[[ Record extracts, beginning ]]

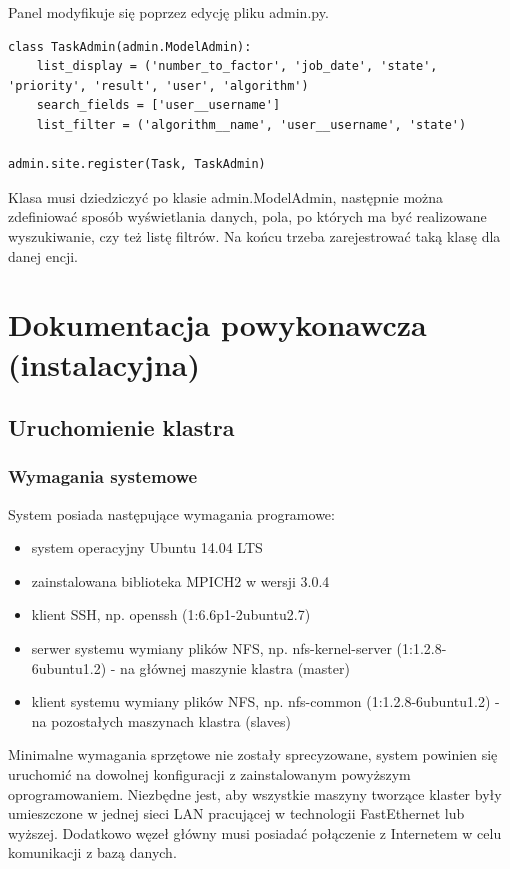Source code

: \documentclass{article}
\begin{document}
Panel modyfikuje się poprzez edycję pliku admin.py.

\begin{lstlisting}
class TaskAdmin(admin.ModelAdmin):
    list_display = ('number_to_factor', 'job_date', 'state', 'priority', 'result', 'user', 'algorithm')
    search_fields = ['user__username']
    list_filter = ('algorithm__name', 'user__username', 'state')

admin.site.register(Task, TaskAdmin)
\end{lstlisting}

Klasa musi dziedziczyć po klasie admin.ModelAdmin, następnie można zdefiniować sposób wyświetlania danych, pola, po których ma być realizowane wyszukiwanie, czy też listę filtrów. Na końcu trzeba zarejestrować taką klasę dla danej encji.

\section{Dokumentacja powykonawcza (instalacyjna)}

\subsection{Uruchomienie klastra}
\subsubsection{Wymagania systemowe}

System posiada następujące wymagania programowe:
\begin{itemize}
\item system operacyjny Ubuntu 14.04 LTS
\item zainstalowana biblioteka MPICH2 w wersji 3.0.4
\item klient SSH, np. openssh (1:6.6p1-2ubuntu2.7)
\item serwer systemu wymiany plików NFS, np. nfs-kernel-server (1:1.2.8-6ubuntu1.2) - na głównej maszynie klastra (master)
\item klient systemu wymiany plików NFS, np. nfs-common (1:1.2.8-6ubuntu1.2) - na pozostałych maszynach klastra (slaves)
\end{itemize}
 
Minimalne wymagania sprzętowe nie zostały sprecyzowane, system powinien się uruchomić na dowolnej konfiguracji z zainstalowanym powyższym oprogramowaniem. Niezbędne jest, aby wszystkie maszyny tworzące klaster były umieszczone w jednej sieci LAN pracującej w technologii FastEthernet lub wyższej. Dodatkowo węzeł główny musi posiadać połączenie z Internetem w celu komunikacji z bazą danych.
\end{document}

[[ Record extracts, end ]]

> _Exercise directions_: If a line above includes the string "ModelAdmin", pick it out.

> _Task output_:
class TaskAdmin(admin.ModelAdmin):
Klasa musi dziedziczyć po klasie admin.ModelAdmin, następnie można zdefiniować sposób wyświetlania danych, pola, po których ma być realizowane wyszukiwanie, czy też listę filtrów. Na końcu trzeba zarejestrować taką klasę dla danej encji.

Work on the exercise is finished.